Cousins granted Haddad’s related motion to remove the video’s protected status, which effectively negated most of the sanctions sought by the city.
“Because the public’s interest in the video’s disclosure outweighs any risk of harm, the court grants (the plaintiff’s) motion to remove the video’s confidentiality designation,” Cousins wrote.
In refraining from imposing additional sanctions against the attorneys, Cousins wrote that “Haddad and Sherwin have rightly met with embarrassment and strife from their imprudent behavior, and the court is optimistic that this will deter future misconduct.”
The police body-camera video, recorded April 12, 2016, showed plaintiff Danielle Burfine — whose last name was Harmon when the suit was filed — refusing to let Santa Clara police officers into her Rose Garden home to arrest her teenage daughter in connection with an earlier snackshack arson at Santa Clara High School. The daughter was eventually arrested and convicted of the crime.
A sergeant kicked in the front door and at some point Burfine fell to the the ground — the sides disagree on whether she was thrown — and her leg hit a stone pillar. When the settlement was finalized in September, Haddad released a 12-minute video excerpt of the encounter, which showed Burfine screaming in pain.
Within 24 hours, Haddad had Burfine take down the video she had posted after discovering that the video should not have been publicly released as he had previously thought. But the video, which was re-posted by news organizations including the Bay Area News Group, already had been widely distributed on the Internet.
The city of Santa Clara and its police department contend that the video was strategically edited, with Chief Michael Sellers telling KBCW that it “conveniently stopped at the point she admitted that it was an accident,” according to the court filing containing Cousins’ ruling. The defendants also argued that the video release put the officers at risk, a claim that Cousins rejected on the basis that their actions occurred in plain sight and any alleged harm was “outweighed by the public interest in transparency.”
In the wake of the settlement, Sellers said in a statement that “if this case were brought to court, we would have provided evidence and testimony demonstrating that our officers’ actions were fully within the law and in accordance with accepted police practices … It’s disappointing to not have that opportunity.

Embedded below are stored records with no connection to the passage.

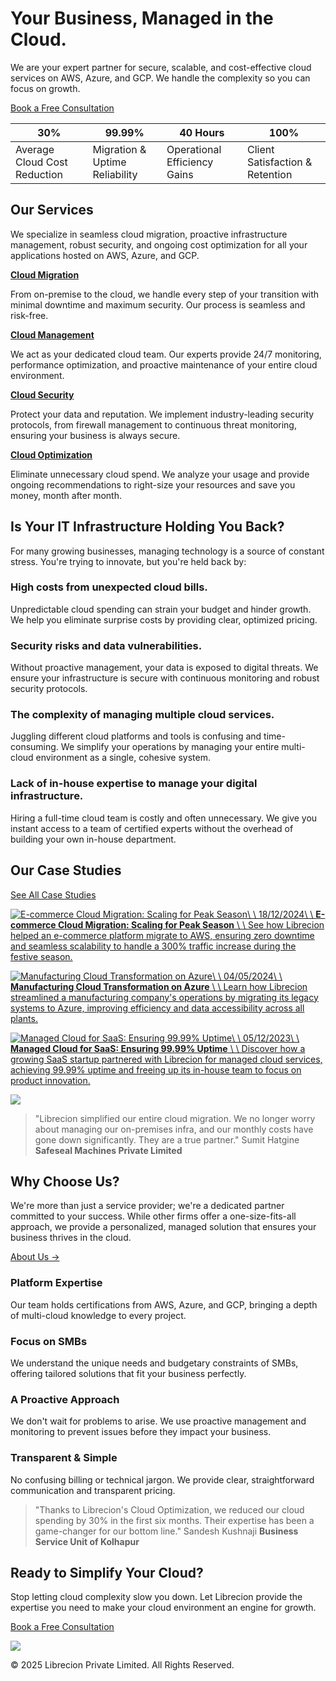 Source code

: # Your Business, Managed in the Cloud.

We are your expert partner for secure, scalable, and cost-effective cloud services on AWS, Azure, and GCP. We handle the complexity so you can focus on growth.

[Book a Free Consultation](https://www.librecion.com/contact-us)

| 30%  | 99.99% | 40 Hours  | 100%  |
| -------- | ------- | ------- | ------- |
| Average Cloud Cost Reduction | Migration & Uptime Reliability | Operational Efficiency Gains | Client Satisfaction & Retention |

## Our Services

We specialize in seamless cloud migration, proactive infrastructure management, robust security, and ongoing cost optimization for all your applications hosted on AWS, Azure, and GCP.

[**Cloud Migration**](https://www.librecion.com/cloud-migration)

From on-premise to the cloud, we handle every step of your transition with minimal downtime and maximum security. Our process is seamless and risk-free.

[**Cloud Management**](https://www.librecion.com/cloud-management)

We act as your dedicated cloud team. Our experts provide 24/7 monitoring, performance optimization, and proactive maintenance of your entire cloud environment.

[**Cloud Security**](https://www.librecion.com/cloud-security)

Protect your data and reputation. We implement industry-leading security protocols, from firewall management to continuous threat monitoring, ensuring your business is always secure.

[**Cloud Optimization**](https://www.librecion.com/cloud-optimization)

Eliminate unnecessary cloud spend. We analyze your usage and provide ongoing recommendations to right-size your resources and save you money, month after month.

## Is Your IT Infrastructure Holding You Back?

For many growing businesses, managing technology is a source of constant stress. You're trying to innovate, but you're held back by:

### High costs from unexpected cloud bills.

Unpredictable cloud spending can strain your budget and hinder growth. We help you eliminate surprise costs by providing clear, optimized pricing.

### Security risks and data vulnerabilities.

Without proactive management, your data is exposed to digital threats. We ensure your infrastructure is secure with continuous monitoring and robust security protocols.

### The complexity of managing multiple cloud services.

Juggling different cloud platforms and tools is confusing and time-consuming. We simplify your operations by managing your entire multi-cloud environment as a single, cohesive system.

### Lack of in-house expertise to manage your digital infrastructure.

Hiring a full-time cloud team is costly and often unnecessary. We give you instant access to a team of certified experts without the overhead of building your own in-house department.

## Our Case Studies

[See All Case Studies](https://www.librecion.com/case-studies)

[![E-commerce Cloud Migration: Scaling for Peak Season](https://www.librecion.com/_assets/img/ecommerce.jpg)\\
\\
18/12/2024\\
\\
**E-commerce Cloud Migration: Scaling for Peak Season** \\
\\
See how Librecion helped an e-commerce platform migrate to AWS, ensuring zero downtime and seamless scalability to handle a 300% traffic increase during the festive season.](https://www.librecion.com/contact-us)

[![Manufacturing Cloud Transformation on Azure](https://www.librecion.com/_assets/img/manufacturing.jpg)\\
\\
04/05/2024\\
\\
**Manufacturing Cloud Transformation on Azure** \\
\\
Learn how Librecion streamlined a manufacturing company's operations by migrating its legacy systems to Azure, improving efficiency and data accessibility across all plants.](https://www.librecion.com/contact-us)

[![Managed Cloud for SaaS: Ensuring 99.99% Uptime](https://www.librecion.com/_assets/img/saas.jpg)\\
\\
05/12/2023\\
\\
**Managed Cloud for SaaS: Ensuring 99.99% Uptime** \\
\\
Discover how a growing SaaS startup partnered with Librecion for managed cloud services, achieving 99.99% uptime and freeing up its in-house team to focus on product innovation.](https://www.librecion.com/contact-us)

![](https://www.librecion.com/_assets/img/quote-w.svg)

> "Librecion simplified our entire cloud migration. We no longer worry about managing our on-premises infra, and our monthly costs have gone down significantly. They are a true partner."
Sumit Hatgine
**Safeseal Machines Private Limited**

## Why Choose Us?

We're more than just a service provider; we're a dedicated partner committed to your success. While other firms offer a one-size-fits-all approach, we provide a personalized, managed solution that ensures your business thrives in the cloud.

[About Us →](https://www.librecion.com/about-us)

### Platform Expertise

Our team holds certifications from AWS, Azure, and GCP, bringing a depth of multi-cloud knowledge to every project.

### Focus on SMBs

We understand the unique needs and budgetary constraints of SMBs, offering tailored solutions that fit your business perfectly.

### A Proactive Approach

We don't wait for problems to arise. We use proactive management and monitoring to prevent issues before they impact your business.

### Transparent & Simple

No confusing billing or technical jargon. We provide clear, straightforward communication and transparent pricing.

> "Thanks to Librecion's Cloud Optimization, we reduced our cloud spending by 30% in the first six months. Their expertise has been a game-changer for our bottom line."
Sandesh Kushnaji
**Business Service Unit of Kolhapur**

## Ready to Simplify Your Cloud?

Stop letting cloud complexity slow you down. Let Librecion provide the expertise you need to make your cloud environment an engine for growth.

[Book a Free Consultation](https://www.librecion.com/contact-us)

[![](https://www.librecion.com/_assets/img/librecion-logo.svg)](https://www.librecion.com/)

© 2025 Librecion Private Limited. All Rights Reserved.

I fully support the police officers who acted in good faith to arrest this arsonist wanted on felony charges.”
City Attorney Brian Doyle, also in a post-settlement statement, acknowledged that the officers did not have a warrant when they forced entry into Burfine’s home, and a city statement contested the extent of Burfine’s injuries, which Haddad said included Complex Regional Pain Syndrome, a chronic pain condition.
Haddad said he understood the court’s order that his firm pay the city’s legal fees — due Wednesday — to litigate the video release, and was heartened by the broader ruling.
“The judge made the point that the video should have always been made public, but there was a court order making it confidential and everyone has to obey court orders,” he said. “He was making a point to us and all other litigants that you must never disobey a court order, even by accident.”